1) s1/s3/3.1/3.2: The CIA model is one that's great, but in s3 your list
security services list starts off with "proper authorization for actions" and
then talk about authentication next. Clearly authorization and authentication
need to be added in to s3.2 -no? Any chance of just changing to the 5
(confidentiality, integrity, authentication, access control, and
non-repudiation) listed in ISO 7498-2? You ever get a stable international
reference. You don't need to have that awkward lead-in about non-repudiation
in s3.2. and you'd only need to add one availability? If you're going to stick
with CIA then please add authorization and authentication in s3.2.
2) s3: After reading the first paragraph in s3 and comparing it to the output
of the IAB workshop (RFC1636) I'm left wondering if it's doing the same thing.
RFC 1636 says:
Securing the routing protocols seems to be a straightforward
engineering task.

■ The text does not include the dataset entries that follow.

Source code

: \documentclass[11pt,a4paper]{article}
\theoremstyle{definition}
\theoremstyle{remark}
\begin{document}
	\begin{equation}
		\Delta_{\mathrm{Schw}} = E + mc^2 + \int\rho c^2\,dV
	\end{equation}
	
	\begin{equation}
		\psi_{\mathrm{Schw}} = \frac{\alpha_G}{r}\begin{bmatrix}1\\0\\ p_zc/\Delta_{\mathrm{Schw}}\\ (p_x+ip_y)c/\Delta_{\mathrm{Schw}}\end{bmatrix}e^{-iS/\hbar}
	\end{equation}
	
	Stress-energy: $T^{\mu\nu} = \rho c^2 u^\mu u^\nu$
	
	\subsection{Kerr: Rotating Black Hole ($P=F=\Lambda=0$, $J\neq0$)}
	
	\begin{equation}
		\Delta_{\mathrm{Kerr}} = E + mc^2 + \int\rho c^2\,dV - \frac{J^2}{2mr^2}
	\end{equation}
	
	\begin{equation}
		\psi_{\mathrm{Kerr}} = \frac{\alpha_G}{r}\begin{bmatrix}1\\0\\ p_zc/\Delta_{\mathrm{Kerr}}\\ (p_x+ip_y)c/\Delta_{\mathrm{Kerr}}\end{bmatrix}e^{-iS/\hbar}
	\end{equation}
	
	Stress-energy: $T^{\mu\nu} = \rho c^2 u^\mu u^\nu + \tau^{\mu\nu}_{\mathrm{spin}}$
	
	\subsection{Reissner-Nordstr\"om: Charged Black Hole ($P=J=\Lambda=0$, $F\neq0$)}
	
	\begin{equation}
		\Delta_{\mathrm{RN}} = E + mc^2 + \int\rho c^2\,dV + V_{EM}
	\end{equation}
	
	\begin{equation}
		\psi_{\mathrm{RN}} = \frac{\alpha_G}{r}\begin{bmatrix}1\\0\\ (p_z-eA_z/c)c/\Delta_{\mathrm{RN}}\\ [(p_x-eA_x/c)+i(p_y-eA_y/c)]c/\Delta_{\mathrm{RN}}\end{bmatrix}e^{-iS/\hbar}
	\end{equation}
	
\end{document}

The workshop concluded the following.
a) All routing information exchanges should be
authenticated between neighboring routers.
b) The sources of all route information should be
authenticated.
c) Although authenticating the authority of an injector of
route information is feasible, authentication of
operations on that routing information (e.g.,
aggregation) requires further consideration.
S3 closes with:
In the case of routing security the focus is directed
towards the elements associated with the establishment and
maintenance of network connectivity.
The word focus kind of threw me and later in s3.4 you list the fundamental
functions of a routing protocol. Is the threats or the things you're trying to
secure. And, as Steve pointed out in the secdir review most think of routing
security is ensuring the proper functioning of the routing protocol. And, you
say you're using definitions from RFC 4949 but the one for "security".
Later in the paragraph you have "authentication, and potentially integrity, and
confidentiality" kind of hangs there after authorization. Authentication,
integrity, and confidentiality of what? Also if you're going to do
authentication I guess you might not need integrity, but I'd sure like to know
how that happens.
Maybe some tweaks could solve all this:
Routing security, in essence, is about ensuring the routing protocol operates
correctly [insert reference if there is one]. It entails measures to ensure ...
and then (injectors was the IAB's word and maybe we can come up with a better
one - or we define a new term in the definitions section)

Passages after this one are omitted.